Я стал рассказывать матери о том, что видел сегодня в алтаре, и рассказывая, чувствовал, как по лицу моему струилось что-то похожее на искры.
– Великое и непостижимое это дело, совершение Тайн Христовых, – говорила мать, сидя на краю моей постели, – в это время даже ангелы закрывают крылами свои лица, ибо ужасаются тайны сия!
Она вдруг задумалась и как будто стала испуганной.
– Да, живем мы пока под ризою Божьей, Тайн Святых причащаемся, но наступит, сынок, время, когда сокроются от людей Христовы Тайны… Уйдут они в пещеры, в леса темные, на высокие горы. Дед твой Евдоким не раз твердил: «Ой, лютые придут времена. Все святости будут поруганы, все исповедники имени Христова смерть лютую и поругания примут… И наступит тогда конец свету!»
– А когда это будет?
– В ладони Божьей эти сроки, а когда разогнется ладонь – об этом не ведают даже ангелы. У староверов на Волге поверье ходит, что второе пришествие Спасителя будет ночью, при великой грозе и буре. Деды наши сурово к этому дню приуготовлялись.
– Как же?
– Наступит, бывало, ночная гроза. Бабушка будит нас. Встаем и в чистые рубахи переодеваемся, а старики в саваны – словно к смертному часу готовимся. Бабушка с молитвою лампады затепляет. Мы садимся под иконы, в молчании и трепете слушаем грозу и крестимся. Во время такой грозы приходили к нам сродственники, соседи, чтобы провести грозные Господни часы вместе. Кланялись они в землю иконам и без единого слова садились на скамью. Дед, помню, зажигал желтую свечу, садился за стол и зачинал читать Евангелие, а потом пели мы «Се Жених грядет в полунощи, и блажен раб его же обрящет бдящим…» Дед твой часто говаривал: мы-то, старики, еще поживем в мире, но вот детушкам да внукам нашим в большой буре доведется жить!
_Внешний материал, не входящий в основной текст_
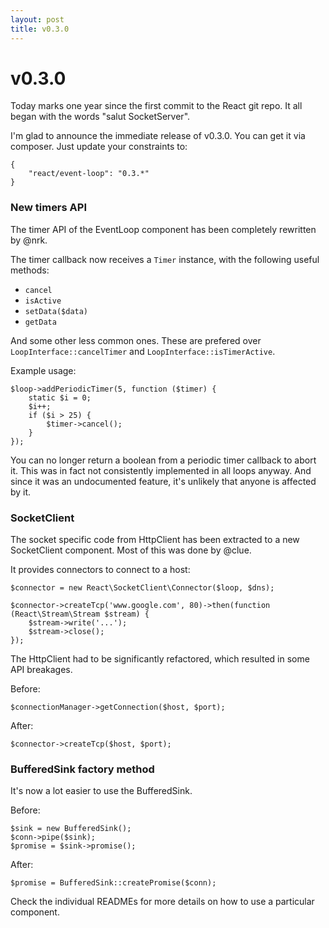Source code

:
 ```yaml
---
layout: post
title: v0.3.0
---
```


# v0.3.0

Today marks one year since the first commit to the React git repo. It all
began with the words "salut SocketServer".

I'm glad to announce the immediate release of v0.3.0. You can get it via
composer. Just update your constraints to:

    {
        "react/event-loop": "0.3.*"
    }

### New timers API

The timer API of the EventLoop component has been completely rewritten by
@nrk.

The timer callback now receives a `Timer` instance, with the following useful
methods:

  * `cancel`
  * `isActive`
  * `setData($data)`
  * `getData`

And some other less common ones. These are prefered over
`LoopInterface::cancelTimer` and `LoopInterface::isTimerActive`.

Example usage:

    $loop->addPeriodicTimer(5, function ($timer) {
        static $i = 0;
        $i++;
        if ($i > 25) {
            $timer->cancel();
        }
    });

You can no longer return a boolean from a periodic timer callback to abort it.
This was in fact not consistently implemented in all loops anyway. And since
it was an undocumented feature, it's unlikely that anyone is affected by it.

### SocketClient

The socket specific code from HttpClient has been extracted to a new
SocketClient component. Most of this was done by @clue.

It provides connectors to connect to a host:

    $connector = new React\SocketClient\Connector($loop, $dns);

    $connector->createTcp('www.google.com', 80)->then(function (React\Stream\Stream $stream) {
        $stream->write('...');
        $stream->close();
    });

The HttpClient had to be significantly refactored, which resulted in some API
breakages.

Before:

    $connectionManager->getConnection($host, $port);

After:

    $connector->createTcp($host, $port);

### BufferedSink factory method

It's now a lot easier to use the BufferedSink.

Before:

    $sink = new BufferedSink();
    $conn->pipe($sink);
    $promise = $sink->promise();

After:

    $promise = BufferedSink::createPromise($conn);

Check the individual READMEs for more details on how to use a particular
component.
Березы под нашими окнами журчали о приходе Святой Троицы[85]. Сядешь в их засень, сольешься с колебанием сияющих листьев, зажмуришь глаза, и представится тебе пересветная и струистая дорожка, как на реке при восходе солнца; и по ней в образе трех белоризных ангелов шествует Святая Троица.
Накануне праздника мать сказала:
– Завтра земля – именинница!
– А почему именинница?
– А потому, сынок, что завтра Троицын день сойдется со святым Симоном Зилотом, а на Симона Зилота земля – именинница: по всей Руси мужики не пашут!
– Земля-именинница!
Эти необычайные слова до того были любы, что вся душа моя засветилась.